RE: Unicode forms for internal storage

From: Mike Ayers (
Date: Tue Jan 20 2004 - 13:26:30 EST

  • Next message: John Jenkins: "Re: Chinese FVS? (was: RE: Cuneiform Free Variation Selectors)"

    > Last night it occurred to me it might be possible to design an
    > internal storage format for this class which had better memory usage
    > characteristics. In particular I'd like ASCII data to occupy only a
    > single byte, and all other BMP characters from 128 to 65535 to occupy
    > only two bytes. Non-BMP characters could be stored in surrogate pairs.

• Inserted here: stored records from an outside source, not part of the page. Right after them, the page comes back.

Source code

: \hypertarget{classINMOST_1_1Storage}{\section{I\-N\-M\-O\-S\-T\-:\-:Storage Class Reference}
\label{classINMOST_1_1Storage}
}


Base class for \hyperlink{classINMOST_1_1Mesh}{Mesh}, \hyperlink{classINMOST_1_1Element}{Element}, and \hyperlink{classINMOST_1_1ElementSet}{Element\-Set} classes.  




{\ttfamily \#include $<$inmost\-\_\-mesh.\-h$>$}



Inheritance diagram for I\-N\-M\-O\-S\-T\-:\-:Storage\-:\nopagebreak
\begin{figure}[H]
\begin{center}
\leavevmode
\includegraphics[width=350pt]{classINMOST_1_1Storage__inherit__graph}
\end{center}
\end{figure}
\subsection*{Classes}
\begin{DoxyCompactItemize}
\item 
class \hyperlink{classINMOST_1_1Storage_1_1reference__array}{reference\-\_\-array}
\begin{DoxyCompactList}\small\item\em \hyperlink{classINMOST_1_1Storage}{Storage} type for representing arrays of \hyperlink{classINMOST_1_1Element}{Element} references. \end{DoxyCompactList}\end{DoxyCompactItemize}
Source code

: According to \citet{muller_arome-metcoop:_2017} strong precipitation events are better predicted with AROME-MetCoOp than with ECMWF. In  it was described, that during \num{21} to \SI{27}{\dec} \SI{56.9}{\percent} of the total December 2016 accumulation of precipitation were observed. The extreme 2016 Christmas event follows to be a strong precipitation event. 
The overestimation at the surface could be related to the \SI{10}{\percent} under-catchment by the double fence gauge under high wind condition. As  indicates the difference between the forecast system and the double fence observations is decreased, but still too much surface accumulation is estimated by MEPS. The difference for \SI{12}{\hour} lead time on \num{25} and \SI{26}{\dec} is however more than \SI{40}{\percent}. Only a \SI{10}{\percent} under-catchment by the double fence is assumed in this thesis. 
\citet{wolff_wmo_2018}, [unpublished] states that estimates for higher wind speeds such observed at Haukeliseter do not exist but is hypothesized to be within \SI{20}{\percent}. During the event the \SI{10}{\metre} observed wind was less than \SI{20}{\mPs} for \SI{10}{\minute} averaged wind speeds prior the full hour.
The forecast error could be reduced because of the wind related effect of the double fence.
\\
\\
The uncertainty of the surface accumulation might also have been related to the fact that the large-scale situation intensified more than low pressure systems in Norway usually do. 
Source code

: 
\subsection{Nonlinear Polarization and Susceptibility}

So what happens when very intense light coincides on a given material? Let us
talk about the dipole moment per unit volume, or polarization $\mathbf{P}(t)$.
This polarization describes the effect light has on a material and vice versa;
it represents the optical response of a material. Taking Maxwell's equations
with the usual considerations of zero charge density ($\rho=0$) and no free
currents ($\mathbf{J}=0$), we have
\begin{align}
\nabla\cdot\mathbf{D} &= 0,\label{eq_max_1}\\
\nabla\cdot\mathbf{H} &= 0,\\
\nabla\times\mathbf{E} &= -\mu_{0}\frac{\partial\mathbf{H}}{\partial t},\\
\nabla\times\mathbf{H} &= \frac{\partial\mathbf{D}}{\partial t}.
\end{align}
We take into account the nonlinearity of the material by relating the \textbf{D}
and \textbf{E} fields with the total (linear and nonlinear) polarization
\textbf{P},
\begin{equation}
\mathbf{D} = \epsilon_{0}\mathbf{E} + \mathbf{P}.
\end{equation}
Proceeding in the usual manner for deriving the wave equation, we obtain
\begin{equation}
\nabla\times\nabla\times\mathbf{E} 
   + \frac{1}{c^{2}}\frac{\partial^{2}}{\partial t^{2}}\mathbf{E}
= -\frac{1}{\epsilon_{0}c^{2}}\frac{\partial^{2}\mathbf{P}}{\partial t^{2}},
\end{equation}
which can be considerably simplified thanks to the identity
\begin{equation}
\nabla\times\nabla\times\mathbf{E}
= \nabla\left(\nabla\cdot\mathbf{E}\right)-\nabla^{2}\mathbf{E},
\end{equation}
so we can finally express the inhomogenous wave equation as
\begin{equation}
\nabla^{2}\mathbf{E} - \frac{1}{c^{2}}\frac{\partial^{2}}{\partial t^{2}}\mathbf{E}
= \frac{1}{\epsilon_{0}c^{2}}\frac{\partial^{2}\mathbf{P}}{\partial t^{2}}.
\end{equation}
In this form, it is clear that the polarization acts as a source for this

            BZZZT! Sorry, thanks for playing. You can't get the advantages of
    both with no drawbacks. Given the octets 0x5B5B, how would you know if you
    had "[[" or a Chinese character?

    > 3. This is all completely private to one class. No data in this form
    > will be passed on the wire. None will be exposed via the public API
    > which is completely based on Java strings (that is, UTF-16).

            Good idea. We have too many external encodings anyway.

    > However, I would like the translation into and out of this format to
    > be at least as fast as the translation between UTF-8 and UTF-16 the
    > class is currently performing on every call to setValue and getValue,
    > ideally faster.

            Hmmm - again, this may be asking for too much. The UTF-8/UTF-16
    transform is pretty simple. Is it bogging you down?

    > Has anyone done any work on Unicode formats for this use-case? Does
    > anyone have any references or ideas to share?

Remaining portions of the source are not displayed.